Your answer should consist only of the lines from the line containing "- **Responsive to" through the last line below, each repeated exactly.

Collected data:
········
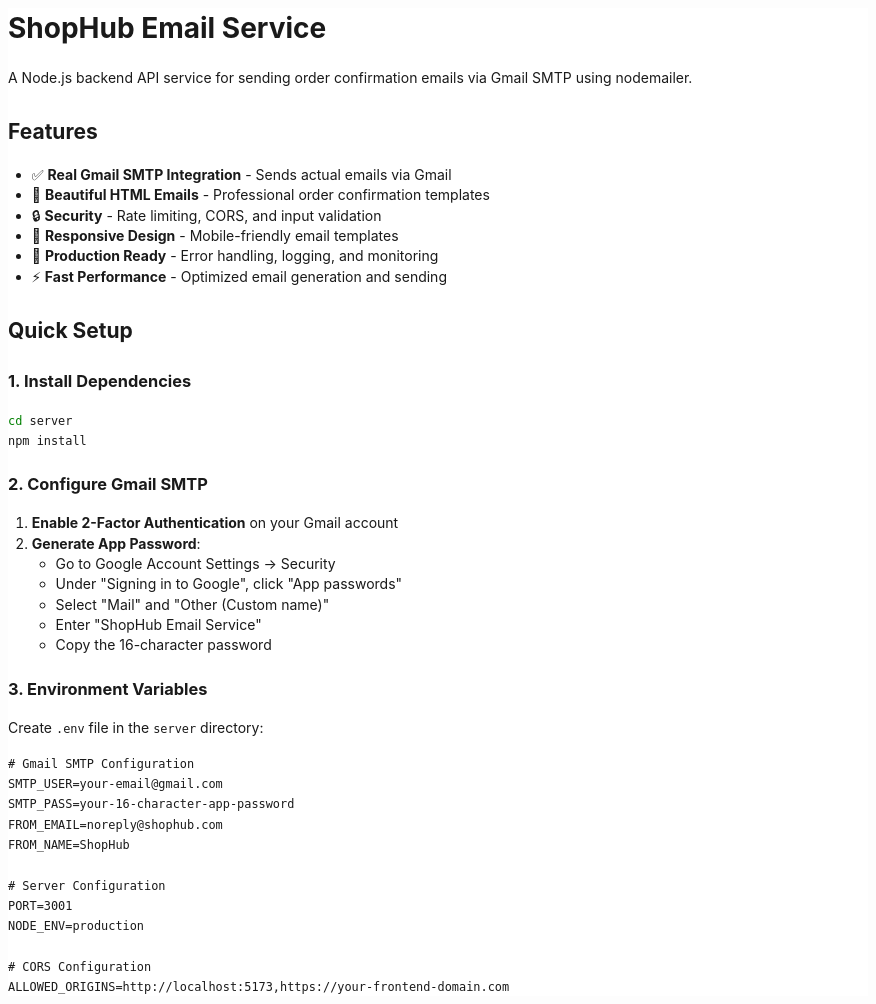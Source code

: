 # ShopHub Email Service

A Node.js backend API service for sending order confirmation emails via Gmail SMTP using nodemailer.

## Features

- ✅ **Real Gmail SMTP Integration** - Sends actual emails via Gmail
- 📧 **Beautiful HTML Emails** - Professional order confirmation templates
- 🔒 **Security** - Rate limiting, CORS, and input validation
- 📱 **Responsive Design** - Mobile-friendly email templates
- 🚀 **Production Ready** - Error handling, logging, and monitoring
- ⚡ **Fast Performance** - Optimized email generation and sending

## Quick Setup

### 1. Install Dependencies

```bash
cd server
npm install
```

### 2. Configure Gmail SMTP

1. **Enable 2-Factor Authentication** on your Gmail account
2. **Generate App Password**:
   - Go to Google Account Settings → Security
   - Under "Signing in to Google", click "App passwords"
   - Select "Mail" and "Other (Custom name)"
   - Enter "ShopHub Email Service"
   - Copy the 16-character password

### 3. Environment Variables

Create `.env` file in the `server` directory:

```env
# Gmail SMTP Configuration
SMTP_USER=your-email@gmail.com
SMTP_PASS=your-16-character-app-password
FROM_EMAIL=noreply@shophub.com
FROM_NAME=ShopHub

# Server Configuration
PORT=3001
NODE_ENV=production

# CORS Configuration
ALLOWED_ORIGINS=http://localhost:5173,https://your-frontend-domain.com
```
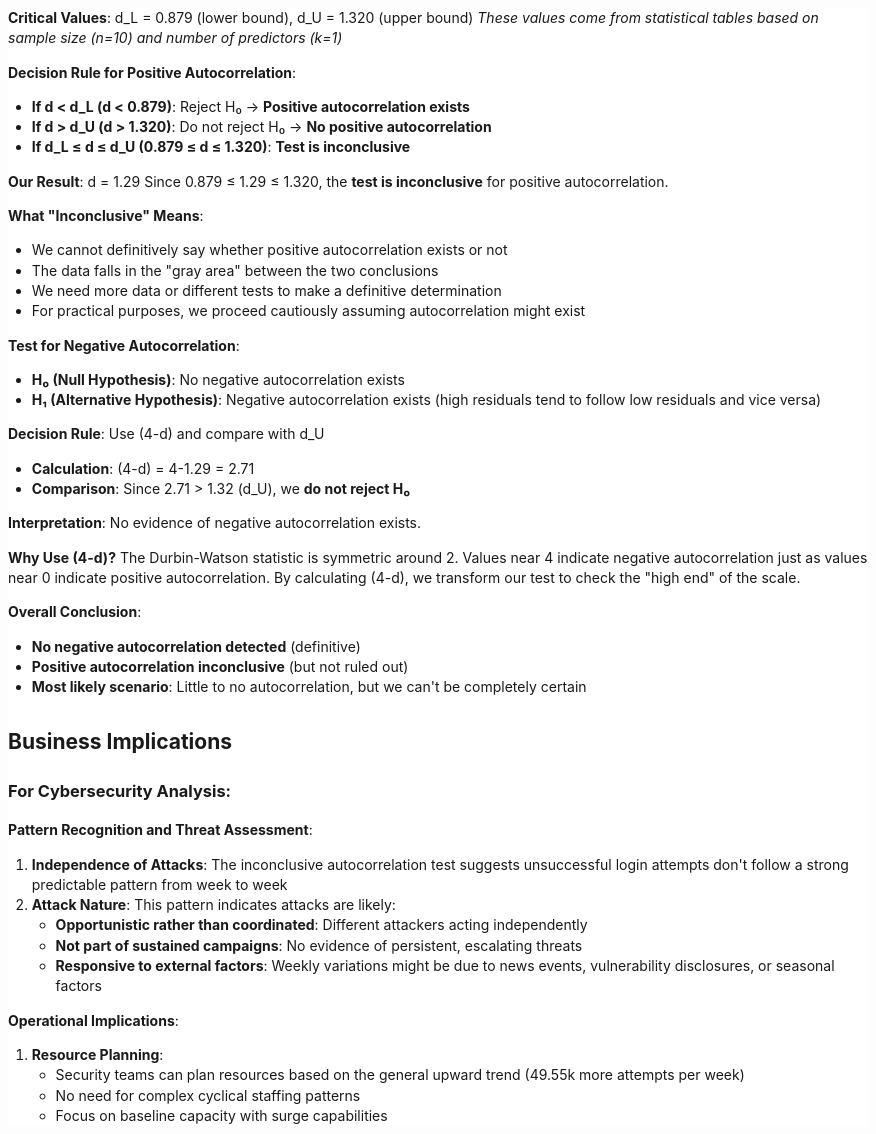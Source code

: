 **Critical Values**: d_L = 0.879 (lower bound), d_U = 1.320 (upper bound)
*These values come from statistical tables based on sample size (n=10) and number of predictors (k=1)*

**Decision Rule for Positive Autocorrelation**:
- **If d < d_L (d < 0.879)**: Reject H₀ → **Positive autocorrelation exists**
- **If d > d_U (d > 1.320)**: Do not reject H₀ → **No positive autocorrelation**  
- **If d_L ≤ d ≤ d_U (0.879 ≤ d ≤ 1.320)**: **Test is inconclusive**

**Our Result**: d = 1.29
Since 0.879 ≤ 1.29 ≤ 1.320, the **test is inconclusive** for positive autocorrelation.

**What "Inconclusive" Means**:
- We cannot definitively say whether positive autocorrelation exists or not
- The data falls in the "gray area" between the two conclusions
- We need more data or different tests to make a definitive determination
- For practical purposes, we proceed cautiously assuming autocorrelation might exist

**Test for Negative Autocorrelation**:
- **H₀ (Null Hypothesis)**: No negative autocorrelation exists
- **H₁ (Alternative Hypothesis)**: Negative autocorrelation exists (high residuals tend to follow low residuals and vice versa)

**Decision Rule**: Use (4-d) and compare with d_U
- **Calculation**: (4-d) = 4-1.29 = 2.71
- **Comparison**: Since 2.71 > 1.32 (d_U), we **do not reject H₀**

**Interpretation**: No evidence of negative autocorrelation exists.

**Why Use (4-d)?** The Durbin-Watson statistic is symmetric around 2. Values near 4 indicate negative autocorrelation just as values near 0 indicate positive autocorrelation. By calculating (4-d), we transform our test to check the "high end" of the scale.

**Overall Conclusion**: 
- **No negative autocorrelation detected** (definitive)
- **Positive autocorrelation inconclusive** (but not ruled out)
- **Most likely scenario**: Little to no autocorrelation, but we can't be completely certain

## Business Implications

### For Cybersecurity Analysis:

**Pattern Recognition and Threat Assessment**:
1. **Independence of Attacks**: The inconclusive autocorrelation test suggests unsuccessful login attempts don't follow a strong predictable pattern from week to week
2. **Attack Nature**: This pattern indicates attacks are likely:
   - **Opportunistic rather than coordinated**: Different attackers acting independently
   - **Not part of sustained campaigns**: No evidence of persistent, escalating threats
   - **Responsive to external factors**: Weekly variations might be due to news events, vulnerability disclosures, or seasonal factors

**Operational Implications**:
1. **Resource Planning**: 
   - Security teams can plan resources based on the general upward trend (49.55k more attempts per week)
   - No need for complex cyclical staffing patterns
   - Focus on baseline capacity with surge capabilities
········
**Task solution:**
   - **Responsive to external factors**: Weekly variations might be due to news events, vulnerability disclosures, or seasonal factors

**Operational Implications**:
1. **Resource Planning**: 
   - Security teams can plan resources based on the general upward trend (49.55k more attempts per week)
   - No need for complex cyclical staffing patterns
   - Focus on baseline capacity with surge capabilities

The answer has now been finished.